## [Your task]
Print the whole listing below exactly as given, pictures excluded.

## [Input data]

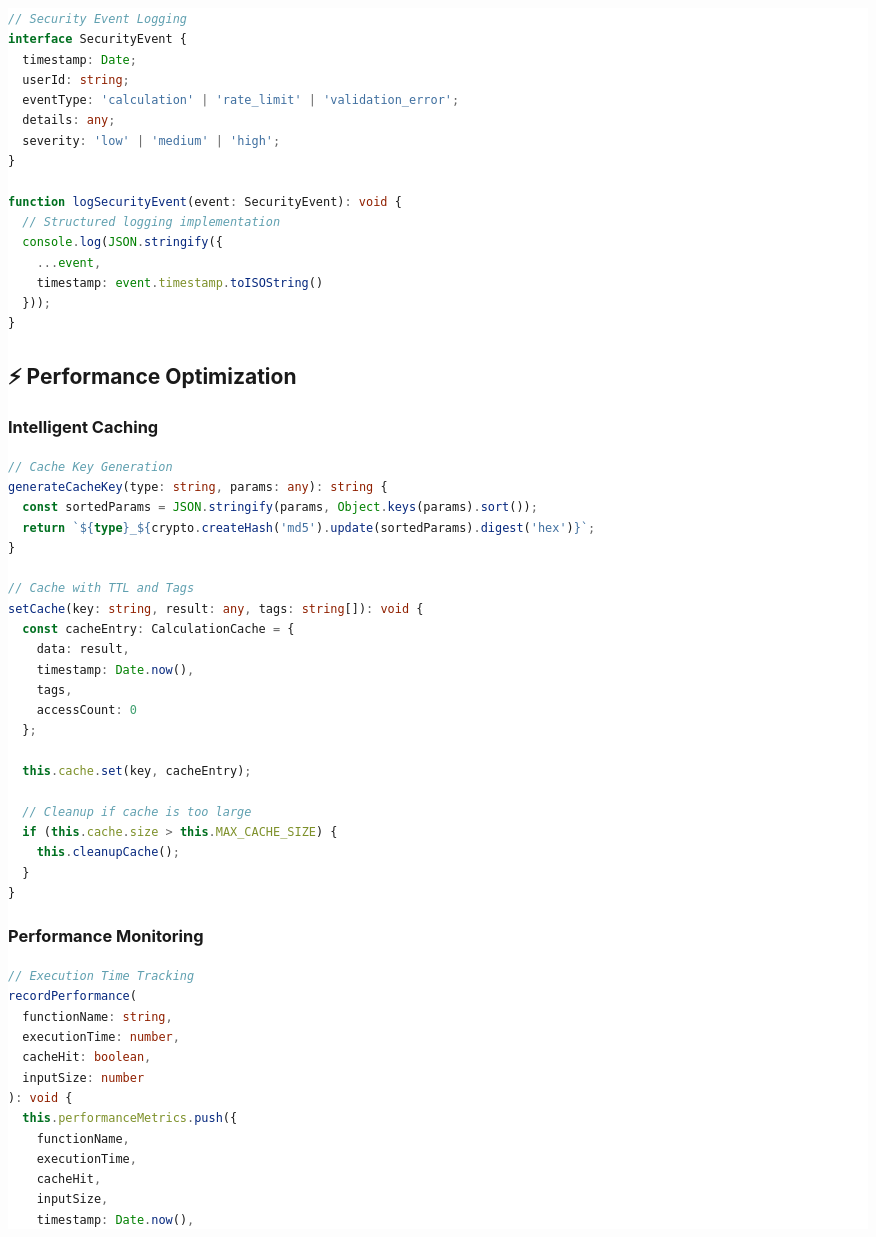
 ```typescript
// Security Event Logging
interface SecurityEvent {
  timestamp: Date;
  userId: string;
  eventType: 'calculation' | 'rate_limit' | 'validation_error';
  details: any;
  severity: 'low' | 'medium' | 'high';
}

function logSecurityEvent(event: SecurityEvent): void {
  // Structured logging implementation
  console.log(JSON.stringify({
    ...event,
    timestamp: event.timestamp.toISOString()
  }));
}
```

## ⚡ Performance Optimization

### Intelligent Caching

```typescript
// Cache Key Generation
generateCacheKey(type: string, params: any): string {
  const sortedParams = JSON.stringify(params, Object.keys(params).sort());
  return `${type}_${crypto.createHash('md5').update(sortedParams).digest('hex')}`;
}

// Cache with TTL and Tags
setCache(key: string, result: any, tags: string[]): void {
  const cacheEntry: CalculationCache = {
    data: result,
    timestamp: Date.now(),
    tags,
    accessCount: 0
  };
  
  this.cache.set(key, cacheEntry);
  
  // Cleanup if cache is too large
  if (this.cache.size > this.MAX_CACHE_SIZE) {
    this.cleanupCache();
  }
}
```

### Performance Monitoring

```typescript
// Execution Time Tracking
recordPerformance(
  functionName: string,
  executionTime: number,
  cacheHit: boolean,
  inputSize: number
): void {
  this.performanceMetrics.push({
    functionName,
    executionTime,
    cacheHit,
    inputSize,
    timestamp: Date.now(),
```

## [Answer space]
 ```typescript
// Security Event Logging
interface SecurityEvent {
  timestamp: Date;
  userId: string;
  eventType: 'calculation' | 'rate_limit' | 'validation_error';
  details: any;
  severity: 'low' | 'medium' | 'high';
}

function logSecurityEvent(event: SecurityEvent): void {
  // Structured logging implementation
  console.log(JSON.stringify({
    ...event,
    timestamp: event.timestamp.toISOString()
  }));
}
```

## ⚡ Performance Optimization

### Intelligent Caching

```typescript
// Cache Key Generation
generateCacheKey(type: string, params: any): string {
  const sortedParams = JSON.stringify(params, Object.keys(params).sort());
  return `${type}_${crypto.createHash('md5').update(sortedParams).digest('hex')}`;
}

// Cache with TTL and Tags
setCache(key: string, result: any, tags: string[]): void {
  const cacheEntry: CalculationCache = {
    data: result,
    timestamp: Date.now(),
    tags,
    accessCount: 0
  };
  
  this.cache.set(key, cacheEntry);
  
  // Cleanup if cache is too large
  if (this.cache.size > this.MAX_CACHE_SIZE) {
    this.cleanupCache();
  }
}
```

### Performance Monitoring

```typescript
// Execution Time Tracking
recordPerformance(
  functionName: string,
  executionTime: number,
  cacheHit: boolean,
  inputSize: number
): void {
  this.performanceMetrics.push({
    functionName,
    executionTime,
    cacheHit,
    inputSize,
    timestamp: Date.now(),
```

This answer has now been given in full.